In [None]:
#https://www.codexa.net/kaggle-mercari-price-suggestion-challenge/
#https://www.kaggle.com/c/mercari-price-suggestion-challenge

In [None]:
import numpy as np
import pandas as pd
from sklearn.ensemble import RandomForestRegressor, RandomForestClassifier
from sklearn import metrics
from sklearn.model_selection import train_test_split

from IPython.display import display
pd.set_option('display.float_format', lambda x:'%.5f' % x)

In [None]:
#解凍の仕方は別で検索

#データタイプを指定
types_dict_train = {'train_id':'int64', 'item_condition_id':'int8', 'price':'float64', 'shipping':'int8'}
types_dict_test = {'test_id':'int64', 'item_condition_id':'int8', 'shipping':'int8'}
#tsvファイルからPandas DataFrameへ読み込み
train = pd.read_csv('train.tsv', delimiter='\t', low_memory=True, dtype=types_dict_train)
test = pd.read_csv('test.tsv', delimiter='\t', low_memory=True, dtype=types_dict_test)

In [None]:
#trainとtestの確認&要素の確認
train.head()
test.head()
#サイズを確認
train.shape
test.shape

In [None]:
#表示関数
def display_all(df):
    with pd.option_context("display.max_rows", 1000):
        with pd.option_context("display.max_columns", 1000):
            display(df)

#trainの基本統計量を表示
display_all(train.describe(include='all').transpose())

In [None]:
#カテゴリ名、商品説明、投稿タイトル、ブランド名のデータタイプを「category」へ変換
train.category_name = train.category_name.astype('category')
train.item_description = train.item_description.astype('category')
train.name = train.name.astype('category')
train.brand_name = train.brand_name.astype('category')
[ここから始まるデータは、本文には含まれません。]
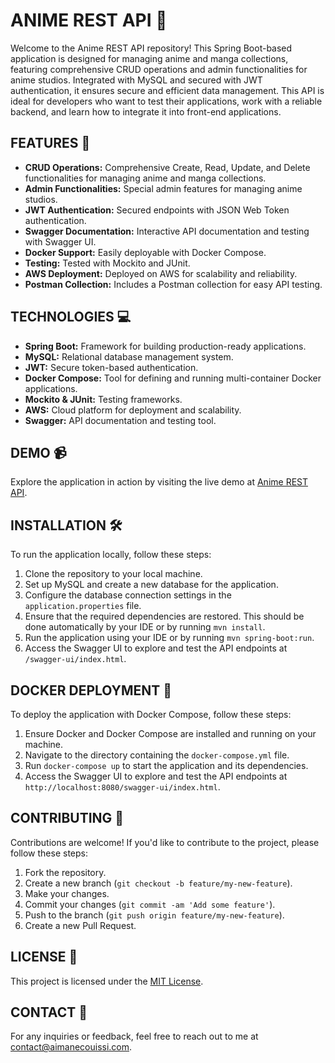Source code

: # ANIME REST API 🎌

Welcome to the Anime REST API repository! This Spring Boot-based application is designed for managing anime and manga collections, featuring comprehensive CRUD operations and admin functionalities for anime studios. Integrated with MySQL and secured with JWT authentication, it ensures secure and efficient data management. This API is ideal for developers who want to test their applications, work with a reliable backend, and learn how to integrate it into front-end applications.

## FEATURES 🌟

- **CRUD Operations:** Comprehensive Create, Read, Update, and Delete functionalities for managing anime and manga collections.
- **Admin Functionalities:** Special admin features for managing anime studios.
- **JWT Authentication:** Secured endpoints with JSON Web Token authentication.
- **Swagger Documentation:** Interactive API documentation and testing with Swagger UI.
- **Docker Support:** Easily deployable with Docker Compose.
- **Testing:** Tested with Mockito and JUnit.
- **AWS Deployment:** Deployed on AWS for scalability and reliability.
- **Postman Collection:** Includes a Postman collection for easy API testing.

## TECHNOLOGIES 💻

- **Spring Boot:** Framework for building production-ready applications.
- **MySQL:** Relational database management system.
- **JWT:** Secure token-based authentication.
- **Docker Compose:** Tool for defining and running multi-container Docker applications.
- **Mockito & JUnit:** Testing frameworks.
- **AWS:** Cloud platform for deployment and scalability.
- **Swagger:** API documentation and testing tool.

## DEMO 📹

Explore the application in action by visiting the live demo at [Anime REST API](http://anime-rest-api.us-east-1.elasticbeanstalk.com/).

## INSTALLATION 🛠️

To run the application locally, follow these steps:

1. Clone the repository to your local machine.
2. Set up MySQL and create a new database for the application.
3. Configure the database connection settings in the `application.properties` file.
4. Ensure that the required dependencies are restored. This should be done automatically by your IDE or by running `mvn install`.
5. Run the application using your IDE or by running `mvn spring-boot:run`.
6. Access the Swagger UI to explore and test the API endpoints at `/swagger-ui/index.html`.

## DOCKER DEPLOYMENT 🐳

To deploy the application with Docker Compose, follow these steps:

1. Ensure Docker and Docker Compose are installed and running on your machine.
2. Navigate to the directory containing the `docker-compose.yml` file.
3. Run `docker-compose up` to start the application and its dependencies.
4. Access the Swagger UI to explore and test the API endpoints at `http://localhost:8080/swagger-ui/index.html`.

## CONTRIBUTING 🤝

Contributions are welcome! If you'd like to contribute to the project, please follow these steps:

1. Fork the repository.
2. Create a new branch (`git checkout -b feature/my-new-feature`).
3. Make your changes.
4. Commit your changes (`git commit -am 'Add some feature'`).
5. Push to the branch (`git push origin feature/my-new-feature`).
6. Create a new Pull Request.

## LICENSE 📄

This project is licensed under the [MIT License](LICENSE).

## CONTACT 📧

For any inquiries or feedback, feel free to reach out to me at [contact@aimanecouissi.com](mailto:contact@aimanecouissi.com).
test.category_name = test.category_name.astype('category')
test.item_description = test.item_description.astype('category')
test.name = test.name.astype('category')
test.brand_name = test.brand_name.astype('category')
 
#データ形式の確認
train.dtypes
test.dtypes

In [None]:
#ユニークな値の確認
train.apply(lambda x: x.nunique())

test.apply(lambda x: x.nunique())

In [None]:
#欠損データの個数と割合
train.isnull().sum()
train.isnull().sum()/train.shape[0]

test.isnull().sum()
test.isnull().sum()/test.shape[0]

In [None]:
#ここから事前処理

#trainとtestのデータを連結させる
#連結させたDataFrameの文字列のデータ形式を「cateogry」へ変換
#文字列を数値へ値を変換
#訓練用データの「price」をnp.log()で処理
#ランダムフォレスト用にxとy（ターゲット）で分ける

In [None]:
#idを変更
train = train.rename(columns = {'train_id':'id'})
test = test.rename(columns = {'test_id':'id'})
 
#TrainとTestを戻せるようコラム追加
train['is_train'] = 1
test['is_train'] = 0
 
#連結(Priceは除く)
train_test_combine = pd.concat([train.drop(['price'], axis=1),test],axis=0)
 
#確認
train_test_combine.head()
train_test_combine.shape

In [None]:
#文字列のデータタイプを「category」へ変換
#結合したものは別個で変換する必要がある
train_test_combine.category_name = train_test_combine.category_name.astype('category')
train_test_combine.item_description = train_test_combine.item_description.astype('category')
train_test_combine.name = train_test_combine.name.astype('category')
train_test_combine.brand_name = train_test_combine.brand_name.astype('category')
 
#文字列を数値へ変換する
#.cat.codesで数値変換ができる
train_test_combine.name = train_test_combine.name.cat.codes
train_test_combine.category_name = train_test_combine.category_name.cat.codes
train_test_combine.brand_name = train_test_combine.brand_name.cat.codes
train_test_combine.item_description = train_test_combine.item_description.cat.codes
 
#確認
train_test_combine.head()
train_test_combine.dtypes

In [None]:
#testとtrainを分割する
df_test = train_test_combine.loc[train_test_combine['is_train'] == 0]
df_train = train_test_combine.loc[train_test_combine['is_train'] == 1]
 
#判別用に作ったコラムを削除
df_test = df_test.drop(['is_train'], axis=1)
df_train = df_train.drop(['is_train'], axis=1)
 
#確認
df_test.shape
df_train.shape

In [None]:
#Priceを戻す
df_train['price'] = train.price
 
#正規化
df_train['price'] = df_train['price'].apply(lambda x: np.log(x) if x>0 else x)
 
#確認
df_train.head()

In [None]:
# x ＝ price以外の全ての値、y = price（ターゲット）で切り分ける
x_train = df_train.drop(['price'], axis=1)
y_train = df_train.price

# モデルの作成
m = RandomForestRegressor(n_jobs=-1, min_samples_leaf=5, n_estimators=200)
m.fit(x_train, y_train)
 
# スコアを表示
m.score(x_train, y_train)

In [None]:
#予測する
preds = m.predict(df_test)
 
#正規化を元に戻す
np.exp(preds)
 
#Numpy配列からpandasシリーズへ変換
preds = pd.Series(np.exp(preds))
 
#IDと予測値を連結
submit = pd.concat([df_test.id, preds], axis=1)
 
#メルカリの提出指定の名前をつける
submit.columns = ['test_id', 'price']
 
#CSVへ書き出し
submit.to_csv('submit_rf_base.csv', index=False)